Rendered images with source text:

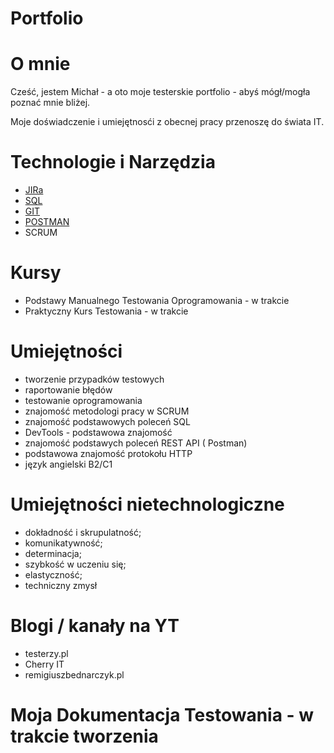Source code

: # Portfolio

# O mnie
Cześć, jestem Michał - a oto moje testerskie portfolio - abyś mógł/mogła poznać mnie bliżej. 

Moje doświadczenie i umiejętnosći z obecnej pracy przenoszę do świata IT. 


# Technologie i Narzędzia 
* [JIRa](https://www.atlassian.com/pl/software/jira)
* [SQL](https://www.microsoft.com/pl-pl/sql-server/sql-server-downloads)
* [GIT](https://git-scm.com/)
* [POSTMAN](https://www.postman.com/)
* SCRUM

# Kursy
* Podstawy Manualnego Testowania Oprogramowania - w trakcie
* Praktyczny Kurs Testowania - w trakcie 


# Umiejętności 
* tworzenie przypadków testowych
* raportowanie błędów 
* testowanie oprogramowania 
* znajomość metodologi pracy w SCRUM
* znajomość podstawowych poleceń SQL
* DevTools - podstawowa znajomość
* znajomość podstawych poleceń REST API ( Postman) 
* podstawowa znajomość protokołu HTTP
* język angielski B2/C1

# Umiejętności nietechnologiczne
* dokładność i skrupulatność;
* komunikatywność;
* determinacja;
* szybkość w uczeniu się;
* elastyczność;
* techniczny zmysł

# Blogi / kanały na YT
* testerzy.pl
* Cherry IT
* remigiuszbednarczyk.pl

# Moja Dokumentacja Testowania - w trakcie tworzenia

What you need to do -> Every record, from top to bottom, gets written out exactly; no picture goes into the copy.

Exercise output ->
Source code

: # Portfolio

# O mnie
Cześć, jestem Michał - a oto moje testerskie portfolio - abyś mógł/mogła poznać mnie bliżej. 

Moje doświadczenie i umiejętnosći z obecnej pracy przenoszę do świata IT. 


# Technologie i Narzędzia 
* [JIRa](https://www.atlassian.com/pl/software/jira)
* [SQL](https://www.microsoft.com/pl-pl/sql-server/sql-server-downloads)
* [GIT](https://git-scm.com/)
* [POSTMAN](https://www.postman.com/)
* SCRUM

# Kursy
* Podstawy Manualnego Testowania Oprogramowania - w trakcie
* Praktyczny Kurs Testowania - w trakcie 


# Umiejętności 
* tworzenie przypadków testowych
* raportowanie błędów 
* testowanie oprogramowania 
* znajomość metodologi pracy w SCRUM
* znajomość podstawowych poleceń SQL
* DevTools - podstawowa znajomość
* znajomość podstawych poleceń REST API ( Postman) 
* podstawowa znajomość protokołu HTTP
* język angielski B2/C1

# Umiejętności nietechnologiczne
* dokładność i skrupulatność;
* komunikatywność;
* determinacja;
* szybkość w uczeniu się;
* elastyczność;
* techniczny zmysł

# Blogi / kanały na YT
* testerzy.pl
* Cherry IT
* remigiuszbednarczyk.pl

# Moja Dokumentacja Testowania - w trakcie tworzenia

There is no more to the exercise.